Exercise input:
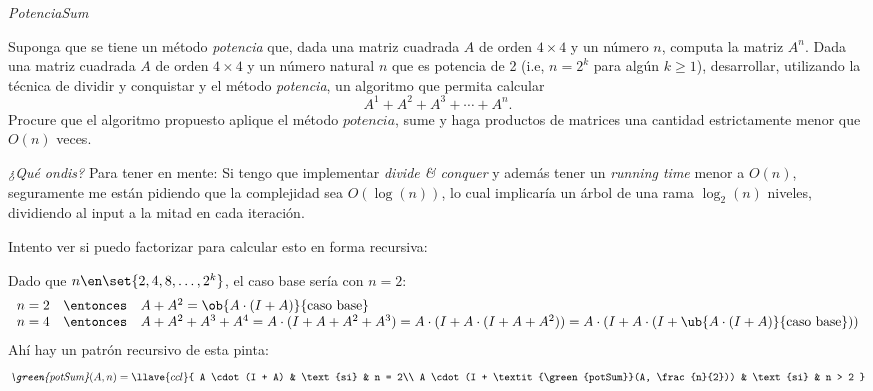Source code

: 
\begin{enunciado}{\ejercicio[PotenciaSum]}
  \textit{PotenciaSum}

  Suponga que se tiene un método \textit{potencia} que, dada una matriz cuadrada $A$ de orden $4 \times 4$ y un número $n$,
  computa la matriz $A^n$. Dada una matriz cuadrada $A$ de orden $4 \times 4$ y un número natural $n$ que es potencia de 2
  (i.e, $n = 2^k$ para algún $k \geq 1$), desarrollar, utilizando la técnica de dividir y conquistar y el método \textit{potencia},
  un algoritmo que permita calcular
  $$
    A^1 + A^2 + A^3 + \cdots + A^n.
  $$
  Procure que el algoritmo propuesto aplique el método $potencia$, sume y haga productos de matrices una cantidad estrictamente menor que
  $O(n)$ veces.
\end{enunciado}

\textit{¿Qué ondis?}
Para tener en mente: Si tengo que implementar \textit{divide \& conquer} y además tener un \textit{running time} menor a $O(n)$,
seguramente me están pidiendo que la complejidad sea $O(\log(n))$, lo cual implicaría un árbol de una rama $\log_2(n)$ niveles, dividiendo
al input a la mitad en cada iteración.

Intento ver si puedo factorizar para calcular esto en forma recursiva:

Dado que $n \en \set{2, 4, 8, \ldots, 2^k}$, el caso base sería con $n = 2$:
{\small
$$
  \begin{array}{rcl}
    n = 2 & \entonces & A + A^2 = \ob{A \cdot (I + A)}{\text{caso base}} \\
    n = 4 & \entonces &
    A + A^2 + A^3 + A^4 =
    A \cdot (I + A + A^2 + A^3) =
    A \cdot (I + A \cdot (I + A + A^2)) =
    A \cdot (I + A \cdot (I + \ub{A \cdot (I + A)}{\text{caso base}}))
  \end{array}
$$
}
Ahí hay un patrón recursivo de esta pinta:
$$
  \textit{\green{potSum}}(A, n) =
  \llave{ccl}{
    A \cdot (I + A) & \text{si} & n = 2\\
    A \cdot (I + \textit{\green{potSum}}(A, \frac{n}{2})) & \text{si} & n > 2
  }
$$

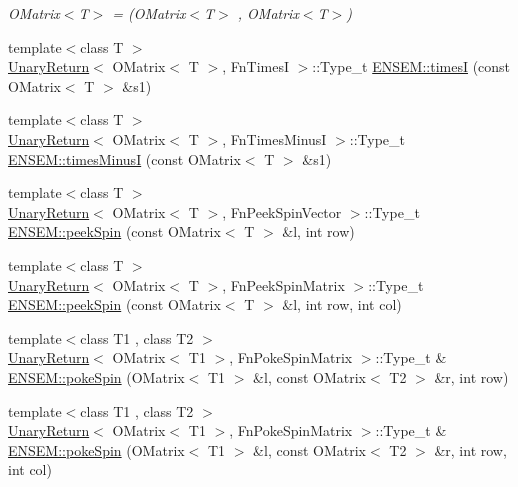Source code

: \begin{DoxyCompactItemize}
\begin{DoxyCompactList}\small\item\em O\+Matrix$<$\+T$>$ = (O\+Matrix$<$\+T$>$ , O\+Matrix$<$\+T$>$) \end{DoxyCompactList}\item 
{\footnotesize template$<$class T $>$ }\\\mbox{\hyperlink{structUnaryReturn}{Unary\+Return}}$<$ O\+Matrix$<$ T $>$, Fn\+TimesI $>$\+::Type\+\_\+t \mbox{\hyperlink{group__obsmatrix_ga988cbbcb7d182905bfc7bf8cda7543cf}{E\+N\+S\+E\+M\+::timesI}} (const O\+Matrix$<$ T $>$ \&s1)
\item 
{\footnotesize template$<$class T $>$ }\\\mbox{\hyperlink{structUnaryReturn}{Unary\+Return}}$<$ O\+Matrix$<$ T $>$, Fn\+Times\+MinusI $>$\+::Type\+\_\+t \mbox{\hyperlink{group__obsmatrix_ga2c4879d53ca01a4233b94574e3c93b4f}{E\+N\+S\+E\+M\+::times\+MinusI}} (const O\+Matrix$<$ T $>$ \&s1)
\item 
{\footnotesize template$<$class T $>$ }\\\mbox{\hyperlink{structUnaryReturn}{Unary\+Return}}$<$ O\+Matrix$<$ T $>$, Fn\+Peek\+Spin\+Vector $>$\+::Type\+\_\+t \mbox{\hyperlink{group__obsmatrix_ga4d21a5274ec8135eea719a150bed1f7a}{E\+N\+S\+E\+M\+::peek\+Spin}} (const O\+Matrix$<$ T $>$ \&l, int row)
\item 
{\footnotesize template$<$class T $>$ }\\\mbox{\hyperlink{structUnaryReturn}{Unary\+Return}}$<$ O\+Matrix$<$ T $>$, Fn\+Peek\+Spin\+Matrix $>$\+::Type\+\_\+t \mbox{\hyperlink{group__obsmatrix_ga5d47056fa4fb3fad4e48957e55c3cdec}{E\+N\+S\+E\+M\+::peek\+Spin}} (const O\+Matrix$<$ T $>$ \&l, int row, int col)
\item 
{\footnotesize template$<$class T1 , class T2 $>$ }\\\mbox{\hyperlink{structUnaryReturn}{Unary\+Return}}$<$ O\+Matrix$<$ T1 $>$, Fn\+Poke\+Spin\+Matrix $>$\+::Type\+\_\+t \& \mbox{\hyperlink{group__obsmatrix_ga45420280324408e59bcbaca0ead5aa55}{E\+N\+S\+E\+M\+::poke\+Spin}} (O\+Matrix$<$ T1 $>$ \&l, const O\+Matrix$<$ T2 $>$ \&r, int row)
\item 
{\footnotesize template$<$class T1 , class T2 $>$ }\\\mbox{\hyperlink{structUnaryReturn}{Unary\+Return}}$<$ O\+Matrix$<$ T1 $>$, Fn\+Poke\+Spin\+Matrix $>$\+::Type\+\_\+t \& \mbox{\hyperlink{group__obsmatrix_gade958f6bfe55cda547000e6badb137c7}{E\+N\+S\+E\+M\+::poke\+Spin}} (O\+Matrix$<$ T1 $>$ \&l, const O\+Matrix$<$ T2 $>$ \&r, int row, int col)

\end{DoxyCompactItemize}
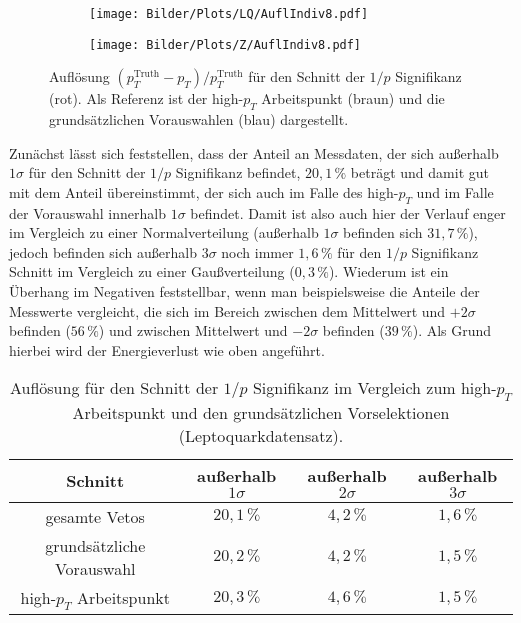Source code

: \begin{figure}
  \begin{subfigure}[t]{0.55\textwidth}
  \texttt{[image: Bilder/Plots/LQ/AuflIndiv8.pdf]}
  \label{AuflIndiv8LQ}
  \end{subfigure}
\begin{subfigure}[t]{0.55\textwidth}
 \texttt{[image: Bilder/Plots/Z/AuflIndiv8.pdf]}
  \label{AuflIndiv8Z}
\end{subfigure}
\caption{Auflösung $(p_T^{\text{Truth}}-p_T)/p_T^{\text{Truth}}$ für den Schnitt der $1/p$ Signifikanz (rot). Als Referenz ist der high-$p_T$ Arbeitspunkt (braun) und die grundsätzlichen Vorauswahlen (blau) dargestellt.}
\label{AuflIndiv8}
\end{figure}  
Zunächst lässt sich feststellen, dass der Anteil an Messdaten, der sich außerhalb $1\sigma$ für den Schnitt der $1/p$ Signifikanz befindet, $20,1\,\%$ beträgt und damit gut mit dem Anteil übereinstimmt, der sich auch im Falle des high-$p_T$ und im Falle der Vorauswahl innerhalb $1\sigma$  befindet. Damit ist also auch hier der Verlauf enger im Vergleich zu einer Normalverteilung (außerhalb $1\sigma$ befinden sich $31,7\,\%$), jedoch befinden sich außerhalb $3\sigma$ noch immer $1,6\,\%$ für den $1/p$ Signifikanz Schnitt im Vergleich zu einer Gaußverteilung ($0,3\,\%$). Wiederum ist ein Überhang im Negati\-ven feststellbar, wenn man beispielsweise die Anteile der Messwerte vergleicht, die sich im Bereich zwischen dem Mittelwert und $+2\sigma$ befinden ($56\,\%$) und zwischen Mittelwert und $-2\sigma$ befinden ($39\,\%$). Als Grund hierbei wird der Energieverlust wie oben angeführt.\\
\begin{table}[htbp]
		\centering
		\begin{tabular*}{\linewidth}{@{\extracolsep{\fill}}cccc}
		\hline
		\hline
		\rule[-7pt]{0pt}{23pt} Schnitt & außerhalb $1\sigma$ & außerhalb $2\sigma$ & außerhalb $3\sigma$
		\\
		\hline
		\rule[-6pt]{0pt}{21pt} gesamte Vetos               & \(20,1\,\%\) & $4,2\,\%$ & $1,6\,\%$
		\\
		\rule[-6pt]{0pt}{21pt} grundsätzliche Vorauswahl   &  \(20,2\,\%\)	& $4,2\,\%$ & $1,5\,\%$
		\\
		\rule[-6pt]{0pt}{21pt} high-$p_T$ Arbeitspunkt     &  \(20,3\,\%\)	& $4,6\,\%$ & $1,5\,\%$
		\\
		\hline
		\hline
		\end{tabular*}
		\caption[Auflösung für den Schnitt der $1/p$ Signifikanz für den Leptoquarkdatensatz]{Auflösung für den Schnitt der $1/p$ Signifikanz im Vergleich zum high-$p_T$ Arbeitspunkt und den grundsätzlichen Vorselektionen (Leptoquarkdatensatz).}
		\label{123sigmaIndiv8LQ}
	\end{table}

Work required: Please reproduce the listing exactly from its opening line through the line that contains "A + A^2 + A^3 +", both included, with all pictures omitted.

Response:
Source code

: 
\begin{enunciado}{\ejercicio[PotenciaSum]}
  \textit{PotenciaSum}

  Suponga que se tiene un método \textit{potencia} que, dada una matriz cuadrada $A$ de orden $4 \times 4$ y un número $n$,
  computa la matriz $A^n$. Dada una matriz cuadrada $A$ de orden $4 \times 4$ y un número natural $n$ que es potencia de 2
  (i.e, $n = 2^k$ para algún $k \geq 1$), desarrollar, utilizando la técnica de dividir y conquistar y el método \textit{potencia},
  un algoritmo que permita calcular
  $$
    A^1 + A^2 + A^3 + \cdots + A^n.
  $$
  Procure que el algoritmo propuesto aplique el método $potencia$, sume y haga productos de matrices una cantidad estrictamente menor que
  $O(n)$ veces.
\end{enunciado}

\textit{¿Qué ondis?}
Para tener en mente: Si tengo que implementar \textit{divide \& conquer} y además tener un \textit{running time} menor a $O(n)$,
seguramente me están pidiendo que la complejidad sea $O(\log(n))$, lo cual implicaría un árbol de una rama $\log_2(n)$ niveles, dividiendo
al input a la mitad en cada iteración.

Intento ver si puedo factorizar para calcular esto en forma recursiva:

Dado que $n \en \set{2, 4, 8, \ldots, 2^k}$, el caso base sería con $n = 2$:
{\small
$$
  \begin{array}{rcl}
    n = 2 & \entonces & A + A^2 = \ob{A \cdot (I + A)}{\text{caso base}} \\
    n = 4 & \entonces &
    A + A^2 + A^3 + A^4 =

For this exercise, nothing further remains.